== Records for the exercise ==
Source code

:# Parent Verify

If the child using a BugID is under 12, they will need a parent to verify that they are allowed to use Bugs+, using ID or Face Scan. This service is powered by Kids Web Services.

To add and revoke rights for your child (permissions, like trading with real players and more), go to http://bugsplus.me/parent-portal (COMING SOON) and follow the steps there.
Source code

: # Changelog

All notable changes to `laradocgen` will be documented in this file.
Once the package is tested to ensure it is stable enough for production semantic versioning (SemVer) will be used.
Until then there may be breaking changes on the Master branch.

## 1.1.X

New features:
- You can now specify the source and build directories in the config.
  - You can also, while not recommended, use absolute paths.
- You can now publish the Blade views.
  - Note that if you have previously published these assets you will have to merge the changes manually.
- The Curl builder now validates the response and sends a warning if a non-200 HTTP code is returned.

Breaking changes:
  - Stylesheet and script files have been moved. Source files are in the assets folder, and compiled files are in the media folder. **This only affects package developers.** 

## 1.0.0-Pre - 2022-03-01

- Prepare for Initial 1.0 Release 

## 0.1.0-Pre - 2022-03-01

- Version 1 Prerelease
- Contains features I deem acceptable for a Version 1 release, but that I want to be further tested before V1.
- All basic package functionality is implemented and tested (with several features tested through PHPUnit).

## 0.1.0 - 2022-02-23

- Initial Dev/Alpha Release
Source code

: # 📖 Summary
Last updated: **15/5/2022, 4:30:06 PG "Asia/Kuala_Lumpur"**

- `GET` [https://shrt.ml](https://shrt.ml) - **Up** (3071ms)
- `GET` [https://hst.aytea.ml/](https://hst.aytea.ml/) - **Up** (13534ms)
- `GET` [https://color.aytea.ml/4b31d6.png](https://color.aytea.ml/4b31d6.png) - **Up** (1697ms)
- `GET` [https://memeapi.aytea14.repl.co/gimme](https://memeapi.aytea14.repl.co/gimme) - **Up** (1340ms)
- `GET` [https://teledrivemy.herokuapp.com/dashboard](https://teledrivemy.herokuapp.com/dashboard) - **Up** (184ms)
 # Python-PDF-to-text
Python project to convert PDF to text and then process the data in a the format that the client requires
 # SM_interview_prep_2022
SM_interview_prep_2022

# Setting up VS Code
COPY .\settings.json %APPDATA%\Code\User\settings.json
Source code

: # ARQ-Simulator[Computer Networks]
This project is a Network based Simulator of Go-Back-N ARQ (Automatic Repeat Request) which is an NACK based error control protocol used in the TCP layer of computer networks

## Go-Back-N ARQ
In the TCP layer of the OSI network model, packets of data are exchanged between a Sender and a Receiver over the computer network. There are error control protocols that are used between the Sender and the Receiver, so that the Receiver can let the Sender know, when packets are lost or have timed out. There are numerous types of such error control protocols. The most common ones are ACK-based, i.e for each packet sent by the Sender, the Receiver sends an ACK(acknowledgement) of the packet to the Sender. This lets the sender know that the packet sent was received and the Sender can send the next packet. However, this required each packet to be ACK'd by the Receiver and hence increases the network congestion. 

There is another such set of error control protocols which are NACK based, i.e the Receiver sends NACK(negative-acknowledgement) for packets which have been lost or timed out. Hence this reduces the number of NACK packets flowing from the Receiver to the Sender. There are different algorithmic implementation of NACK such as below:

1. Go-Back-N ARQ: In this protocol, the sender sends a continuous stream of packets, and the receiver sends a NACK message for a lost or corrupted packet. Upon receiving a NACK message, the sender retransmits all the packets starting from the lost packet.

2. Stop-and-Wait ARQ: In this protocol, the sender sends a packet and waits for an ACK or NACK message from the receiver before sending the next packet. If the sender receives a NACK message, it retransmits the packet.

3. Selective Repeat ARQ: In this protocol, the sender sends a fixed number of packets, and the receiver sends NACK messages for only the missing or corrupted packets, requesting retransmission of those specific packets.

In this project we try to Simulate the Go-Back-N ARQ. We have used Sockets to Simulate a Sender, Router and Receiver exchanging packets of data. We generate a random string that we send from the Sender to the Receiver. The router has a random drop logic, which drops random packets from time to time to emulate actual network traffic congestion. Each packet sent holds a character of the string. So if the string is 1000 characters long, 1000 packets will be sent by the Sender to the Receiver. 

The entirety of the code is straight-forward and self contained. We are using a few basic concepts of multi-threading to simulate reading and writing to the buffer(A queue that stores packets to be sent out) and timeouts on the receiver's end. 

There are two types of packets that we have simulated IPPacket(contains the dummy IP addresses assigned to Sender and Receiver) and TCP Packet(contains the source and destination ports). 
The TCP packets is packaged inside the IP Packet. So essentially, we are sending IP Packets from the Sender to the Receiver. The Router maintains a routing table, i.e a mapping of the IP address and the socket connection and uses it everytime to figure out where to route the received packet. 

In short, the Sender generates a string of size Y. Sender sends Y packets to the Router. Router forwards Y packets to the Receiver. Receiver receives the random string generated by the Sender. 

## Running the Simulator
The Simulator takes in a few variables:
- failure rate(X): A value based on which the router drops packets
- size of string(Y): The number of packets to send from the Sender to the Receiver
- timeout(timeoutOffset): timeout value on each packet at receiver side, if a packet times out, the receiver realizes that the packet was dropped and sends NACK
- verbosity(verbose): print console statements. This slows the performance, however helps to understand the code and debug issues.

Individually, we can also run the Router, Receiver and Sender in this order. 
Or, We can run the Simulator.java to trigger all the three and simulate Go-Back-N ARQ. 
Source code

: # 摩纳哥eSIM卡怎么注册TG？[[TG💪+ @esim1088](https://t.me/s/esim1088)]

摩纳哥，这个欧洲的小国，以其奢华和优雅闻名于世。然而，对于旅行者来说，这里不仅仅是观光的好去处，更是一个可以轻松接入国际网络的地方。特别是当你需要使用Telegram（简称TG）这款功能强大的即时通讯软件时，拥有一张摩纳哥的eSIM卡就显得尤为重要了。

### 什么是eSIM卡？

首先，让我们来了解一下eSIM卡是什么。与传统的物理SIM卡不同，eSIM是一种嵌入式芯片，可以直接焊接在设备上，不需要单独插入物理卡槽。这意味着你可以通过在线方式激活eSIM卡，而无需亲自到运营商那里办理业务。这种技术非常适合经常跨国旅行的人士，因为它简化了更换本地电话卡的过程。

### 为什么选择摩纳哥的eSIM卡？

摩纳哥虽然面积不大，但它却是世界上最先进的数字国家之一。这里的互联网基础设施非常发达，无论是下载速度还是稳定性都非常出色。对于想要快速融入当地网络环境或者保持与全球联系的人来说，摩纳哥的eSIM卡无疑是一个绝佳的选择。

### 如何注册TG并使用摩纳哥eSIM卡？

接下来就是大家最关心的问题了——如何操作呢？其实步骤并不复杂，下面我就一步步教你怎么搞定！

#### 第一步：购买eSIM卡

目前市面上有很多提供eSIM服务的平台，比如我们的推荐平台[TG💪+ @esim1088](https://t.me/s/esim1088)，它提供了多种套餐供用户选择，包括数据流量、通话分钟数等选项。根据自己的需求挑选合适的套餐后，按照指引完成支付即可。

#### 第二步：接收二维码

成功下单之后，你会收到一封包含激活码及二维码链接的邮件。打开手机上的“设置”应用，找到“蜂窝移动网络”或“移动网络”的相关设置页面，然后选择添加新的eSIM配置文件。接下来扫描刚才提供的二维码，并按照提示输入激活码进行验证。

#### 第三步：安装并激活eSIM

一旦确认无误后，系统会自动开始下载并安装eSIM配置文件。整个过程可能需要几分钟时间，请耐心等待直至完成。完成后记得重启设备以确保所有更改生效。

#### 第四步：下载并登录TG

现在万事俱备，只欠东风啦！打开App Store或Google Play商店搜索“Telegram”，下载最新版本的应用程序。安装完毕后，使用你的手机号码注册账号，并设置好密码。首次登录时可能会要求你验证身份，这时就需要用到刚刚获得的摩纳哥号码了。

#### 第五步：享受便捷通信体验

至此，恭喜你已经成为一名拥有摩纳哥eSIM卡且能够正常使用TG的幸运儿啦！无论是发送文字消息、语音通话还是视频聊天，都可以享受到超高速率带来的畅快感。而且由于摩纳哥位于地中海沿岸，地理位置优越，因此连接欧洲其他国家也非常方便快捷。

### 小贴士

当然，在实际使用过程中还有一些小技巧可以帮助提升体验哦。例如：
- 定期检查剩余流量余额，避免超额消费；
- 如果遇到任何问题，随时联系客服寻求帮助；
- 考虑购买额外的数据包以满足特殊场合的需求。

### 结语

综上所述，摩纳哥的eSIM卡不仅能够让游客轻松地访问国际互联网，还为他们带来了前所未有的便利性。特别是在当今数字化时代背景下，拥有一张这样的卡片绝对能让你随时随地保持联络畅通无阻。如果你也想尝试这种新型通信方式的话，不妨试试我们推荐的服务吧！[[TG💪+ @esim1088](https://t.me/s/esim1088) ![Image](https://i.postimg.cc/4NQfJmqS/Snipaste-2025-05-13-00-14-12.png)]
===
### Work to complete
Among the entries, find each line that includes the string "value" and copy it.

### Task output
- failure rate(X): A value based on which the router drops packets
- timeout(timeoutOffset): timeout value on each packet at receiver side, if a packet times out, the receiver realizes that the packet was dropped and sends NACK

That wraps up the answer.